### Instructions for the task
For this exercise, report every line of the material that includes "wiki".

※

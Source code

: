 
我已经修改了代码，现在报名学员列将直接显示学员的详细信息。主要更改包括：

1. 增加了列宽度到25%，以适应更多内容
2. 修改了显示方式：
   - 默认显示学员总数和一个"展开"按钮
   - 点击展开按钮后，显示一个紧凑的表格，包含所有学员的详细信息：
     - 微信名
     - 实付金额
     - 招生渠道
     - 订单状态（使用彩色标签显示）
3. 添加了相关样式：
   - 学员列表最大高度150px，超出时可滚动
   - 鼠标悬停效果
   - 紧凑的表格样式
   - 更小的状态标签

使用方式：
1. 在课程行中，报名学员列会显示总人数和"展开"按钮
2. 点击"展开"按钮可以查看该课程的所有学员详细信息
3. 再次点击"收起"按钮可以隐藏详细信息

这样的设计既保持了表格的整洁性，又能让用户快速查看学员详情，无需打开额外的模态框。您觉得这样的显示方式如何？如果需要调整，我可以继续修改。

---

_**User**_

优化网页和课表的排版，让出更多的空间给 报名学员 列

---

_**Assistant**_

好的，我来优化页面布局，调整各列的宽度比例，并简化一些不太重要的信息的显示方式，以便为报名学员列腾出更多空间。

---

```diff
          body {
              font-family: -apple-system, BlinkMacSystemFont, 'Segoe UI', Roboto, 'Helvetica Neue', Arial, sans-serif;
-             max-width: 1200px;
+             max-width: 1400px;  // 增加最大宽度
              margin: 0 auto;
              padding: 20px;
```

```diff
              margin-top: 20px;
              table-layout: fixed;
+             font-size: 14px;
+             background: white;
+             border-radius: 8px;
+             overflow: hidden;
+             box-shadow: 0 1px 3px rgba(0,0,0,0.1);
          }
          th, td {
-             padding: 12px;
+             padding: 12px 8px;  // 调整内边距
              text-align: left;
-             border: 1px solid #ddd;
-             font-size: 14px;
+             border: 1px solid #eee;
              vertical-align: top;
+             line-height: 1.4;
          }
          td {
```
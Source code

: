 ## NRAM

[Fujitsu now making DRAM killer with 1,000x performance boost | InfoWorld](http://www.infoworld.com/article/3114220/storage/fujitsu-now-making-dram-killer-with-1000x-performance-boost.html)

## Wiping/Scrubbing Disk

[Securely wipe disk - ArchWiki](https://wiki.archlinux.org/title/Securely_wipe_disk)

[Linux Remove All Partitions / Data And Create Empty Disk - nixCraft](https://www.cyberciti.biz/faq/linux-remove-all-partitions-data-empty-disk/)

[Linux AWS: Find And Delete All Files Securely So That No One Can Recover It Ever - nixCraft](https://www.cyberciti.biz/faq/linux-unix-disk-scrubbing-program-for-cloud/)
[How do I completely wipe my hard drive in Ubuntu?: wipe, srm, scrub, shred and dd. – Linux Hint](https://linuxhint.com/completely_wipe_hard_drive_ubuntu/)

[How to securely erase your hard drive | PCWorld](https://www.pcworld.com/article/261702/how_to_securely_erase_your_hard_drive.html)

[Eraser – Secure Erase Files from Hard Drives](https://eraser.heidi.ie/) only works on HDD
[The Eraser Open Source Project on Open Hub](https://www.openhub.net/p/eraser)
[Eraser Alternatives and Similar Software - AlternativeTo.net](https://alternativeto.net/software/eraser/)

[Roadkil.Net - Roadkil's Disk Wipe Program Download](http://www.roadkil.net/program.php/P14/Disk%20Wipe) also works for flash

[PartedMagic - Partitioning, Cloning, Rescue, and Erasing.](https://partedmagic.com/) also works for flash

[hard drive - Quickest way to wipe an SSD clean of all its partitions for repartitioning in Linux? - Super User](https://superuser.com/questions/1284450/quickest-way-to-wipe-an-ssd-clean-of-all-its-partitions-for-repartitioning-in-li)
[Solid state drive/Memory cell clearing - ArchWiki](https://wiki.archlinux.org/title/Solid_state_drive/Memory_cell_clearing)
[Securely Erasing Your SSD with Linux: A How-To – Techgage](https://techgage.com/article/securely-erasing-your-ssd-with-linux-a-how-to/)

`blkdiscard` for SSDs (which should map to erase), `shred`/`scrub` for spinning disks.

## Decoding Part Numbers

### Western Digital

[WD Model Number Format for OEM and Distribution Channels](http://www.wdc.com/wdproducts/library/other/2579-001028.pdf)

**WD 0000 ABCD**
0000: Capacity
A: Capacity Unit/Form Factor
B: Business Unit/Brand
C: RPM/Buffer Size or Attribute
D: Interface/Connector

※

### Exercise solution
[Securely wipe disk - ArchWiki](https://wiki.archlinux.org/title/Securely_wipe_disk)
[Solid state drive/Memory cell clearing - ArchWiki](https://wiki.archlinux.org/title/Solid_state_drive/Memory_cell_clearing)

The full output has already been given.